Review the material and extract every line in which the word "Zheng" occurs.

Provided records>
"""
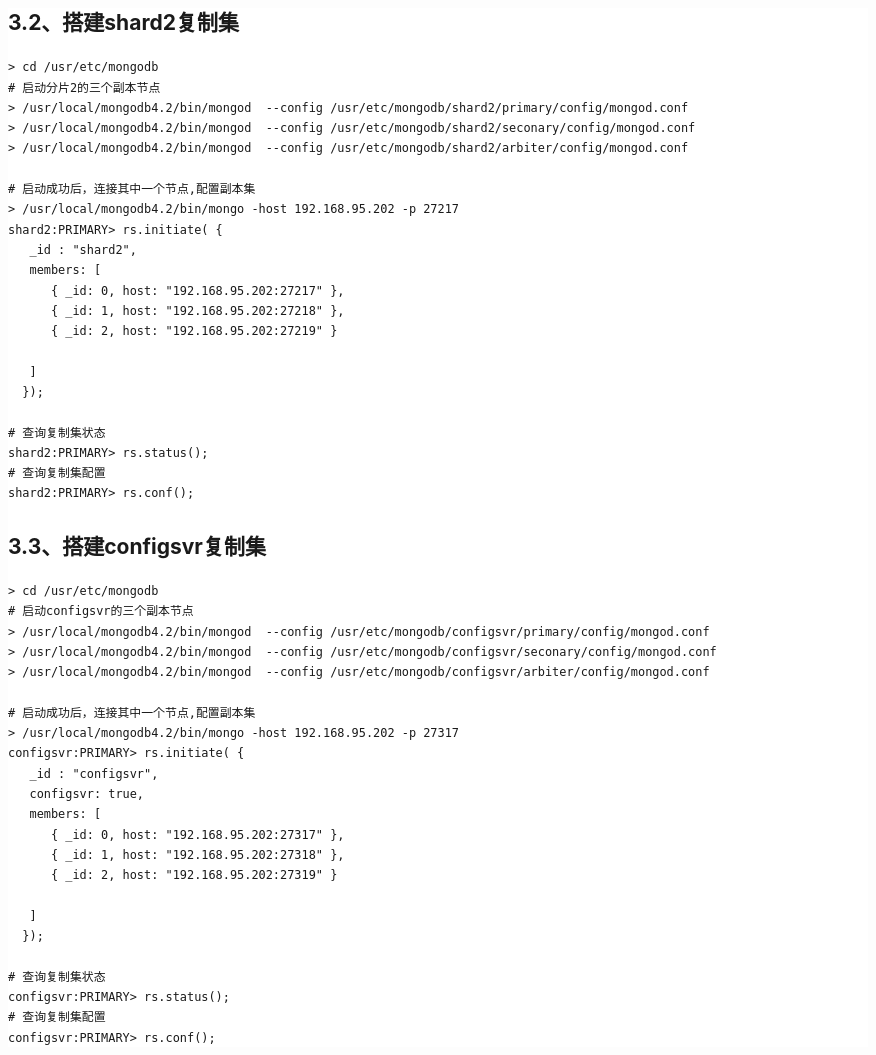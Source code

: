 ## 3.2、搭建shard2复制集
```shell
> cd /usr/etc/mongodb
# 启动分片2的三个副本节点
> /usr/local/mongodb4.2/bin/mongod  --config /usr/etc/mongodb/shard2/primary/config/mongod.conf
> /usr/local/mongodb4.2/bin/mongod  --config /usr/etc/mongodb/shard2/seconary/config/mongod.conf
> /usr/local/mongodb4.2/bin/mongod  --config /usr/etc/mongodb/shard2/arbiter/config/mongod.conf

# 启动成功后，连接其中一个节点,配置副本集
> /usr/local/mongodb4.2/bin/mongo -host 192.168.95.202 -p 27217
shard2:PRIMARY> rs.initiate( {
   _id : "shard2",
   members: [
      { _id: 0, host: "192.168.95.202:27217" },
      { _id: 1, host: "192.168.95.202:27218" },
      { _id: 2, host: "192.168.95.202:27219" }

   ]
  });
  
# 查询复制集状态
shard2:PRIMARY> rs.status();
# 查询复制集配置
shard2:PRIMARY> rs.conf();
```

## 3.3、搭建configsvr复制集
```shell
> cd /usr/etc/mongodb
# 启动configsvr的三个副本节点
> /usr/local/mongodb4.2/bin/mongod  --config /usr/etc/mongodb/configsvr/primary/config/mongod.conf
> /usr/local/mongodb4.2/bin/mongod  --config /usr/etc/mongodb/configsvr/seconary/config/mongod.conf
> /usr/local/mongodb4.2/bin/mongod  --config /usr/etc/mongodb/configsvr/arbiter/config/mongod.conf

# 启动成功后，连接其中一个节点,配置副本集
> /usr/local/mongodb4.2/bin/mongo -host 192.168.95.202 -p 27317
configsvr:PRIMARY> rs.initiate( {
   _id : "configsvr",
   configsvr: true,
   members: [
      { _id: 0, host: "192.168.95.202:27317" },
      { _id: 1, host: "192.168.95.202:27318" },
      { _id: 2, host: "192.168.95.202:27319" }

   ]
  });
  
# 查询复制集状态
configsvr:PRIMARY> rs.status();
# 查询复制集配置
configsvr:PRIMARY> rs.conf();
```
"""
"""
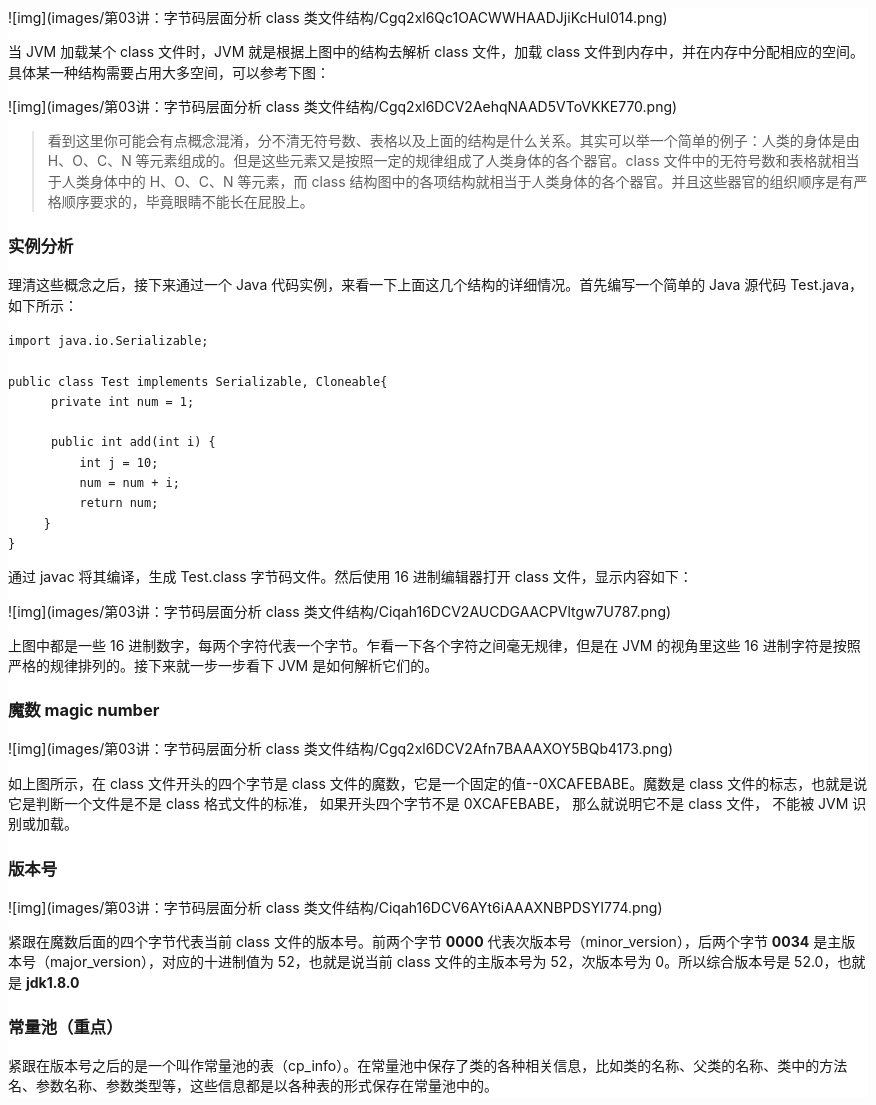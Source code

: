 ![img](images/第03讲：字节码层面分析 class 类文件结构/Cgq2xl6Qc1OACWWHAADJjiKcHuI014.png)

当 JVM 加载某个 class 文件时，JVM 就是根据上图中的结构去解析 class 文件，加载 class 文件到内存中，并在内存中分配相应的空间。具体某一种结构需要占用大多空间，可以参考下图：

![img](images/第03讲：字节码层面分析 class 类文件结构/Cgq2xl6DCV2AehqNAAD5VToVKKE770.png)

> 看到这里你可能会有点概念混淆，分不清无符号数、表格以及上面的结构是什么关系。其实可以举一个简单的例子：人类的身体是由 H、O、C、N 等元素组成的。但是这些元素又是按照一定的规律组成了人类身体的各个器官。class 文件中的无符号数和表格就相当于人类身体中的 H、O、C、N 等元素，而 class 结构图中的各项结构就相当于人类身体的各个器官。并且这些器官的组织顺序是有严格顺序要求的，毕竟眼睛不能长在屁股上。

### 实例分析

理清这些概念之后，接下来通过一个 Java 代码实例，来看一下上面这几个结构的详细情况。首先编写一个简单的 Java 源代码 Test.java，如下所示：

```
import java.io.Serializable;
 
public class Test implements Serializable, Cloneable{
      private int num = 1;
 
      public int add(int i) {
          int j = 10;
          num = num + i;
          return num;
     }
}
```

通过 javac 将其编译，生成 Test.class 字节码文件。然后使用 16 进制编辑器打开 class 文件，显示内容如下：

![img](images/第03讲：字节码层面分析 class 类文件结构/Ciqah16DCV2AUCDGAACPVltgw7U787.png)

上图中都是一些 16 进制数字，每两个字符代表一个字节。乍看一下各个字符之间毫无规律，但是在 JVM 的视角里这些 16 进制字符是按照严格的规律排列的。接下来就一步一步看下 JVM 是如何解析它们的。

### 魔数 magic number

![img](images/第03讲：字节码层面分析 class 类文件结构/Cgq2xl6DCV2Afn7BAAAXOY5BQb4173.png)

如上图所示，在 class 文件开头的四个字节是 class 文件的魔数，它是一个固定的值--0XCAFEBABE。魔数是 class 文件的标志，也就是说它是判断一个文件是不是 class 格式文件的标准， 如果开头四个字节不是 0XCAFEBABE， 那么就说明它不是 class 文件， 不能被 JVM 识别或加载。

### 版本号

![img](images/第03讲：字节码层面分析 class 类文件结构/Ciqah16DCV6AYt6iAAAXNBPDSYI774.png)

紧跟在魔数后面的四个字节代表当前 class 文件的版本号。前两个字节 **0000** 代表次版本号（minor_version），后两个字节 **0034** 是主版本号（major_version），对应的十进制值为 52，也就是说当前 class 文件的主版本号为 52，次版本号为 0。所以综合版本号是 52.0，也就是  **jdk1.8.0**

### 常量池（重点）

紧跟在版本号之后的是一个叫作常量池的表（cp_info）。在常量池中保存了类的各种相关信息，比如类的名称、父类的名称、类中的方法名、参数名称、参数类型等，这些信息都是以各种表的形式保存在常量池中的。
"""
"""
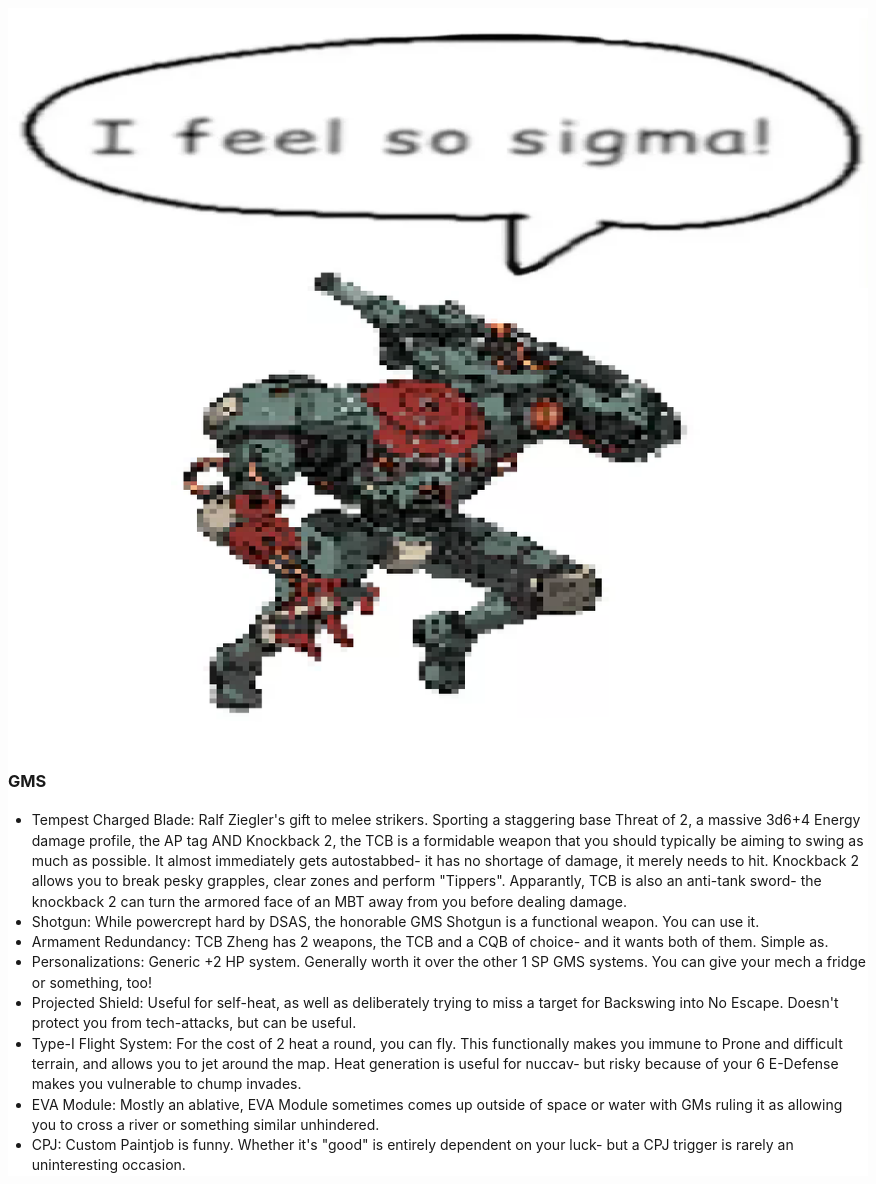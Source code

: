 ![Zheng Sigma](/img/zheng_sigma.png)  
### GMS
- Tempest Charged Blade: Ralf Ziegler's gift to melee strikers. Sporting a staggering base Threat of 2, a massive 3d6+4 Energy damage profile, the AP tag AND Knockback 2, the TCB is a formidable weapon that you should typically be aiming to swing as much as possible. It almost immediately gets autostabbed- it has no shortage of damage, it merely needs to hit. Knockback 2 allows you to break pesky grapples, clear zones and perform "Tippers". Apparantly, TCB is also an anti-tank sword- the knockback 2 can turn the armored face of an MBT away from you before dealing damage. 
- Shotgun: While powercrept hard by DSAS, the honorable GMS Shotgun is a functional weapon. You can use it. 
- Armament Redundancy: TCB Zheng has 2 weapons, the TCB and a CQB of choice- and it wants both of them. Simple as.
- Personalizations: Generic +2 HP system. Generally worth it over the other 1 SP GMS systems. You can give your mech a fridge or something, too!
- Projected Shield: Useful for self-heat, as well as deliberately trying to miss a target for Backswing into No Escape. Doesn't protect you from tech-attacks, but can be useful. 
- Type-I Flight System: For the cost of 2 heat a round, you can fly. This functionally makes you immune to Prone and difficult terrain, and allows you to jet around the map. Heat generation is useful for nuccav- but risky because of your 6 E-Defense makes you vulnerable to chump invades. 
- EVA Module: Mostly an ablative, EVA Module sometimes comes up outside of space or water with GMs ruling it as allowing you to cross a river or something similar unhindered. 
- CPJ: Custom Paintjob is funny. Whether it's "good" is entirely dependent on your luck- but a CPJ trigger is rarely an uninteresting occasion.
"""
Expected answer>
: ![Zheng Sigma](/img/zheng_sigma.png)  
- Armament Redundancy: TCB Zheng has 2 weapons, the TCB and a CQB of choice- and it wants both of them. Simple as.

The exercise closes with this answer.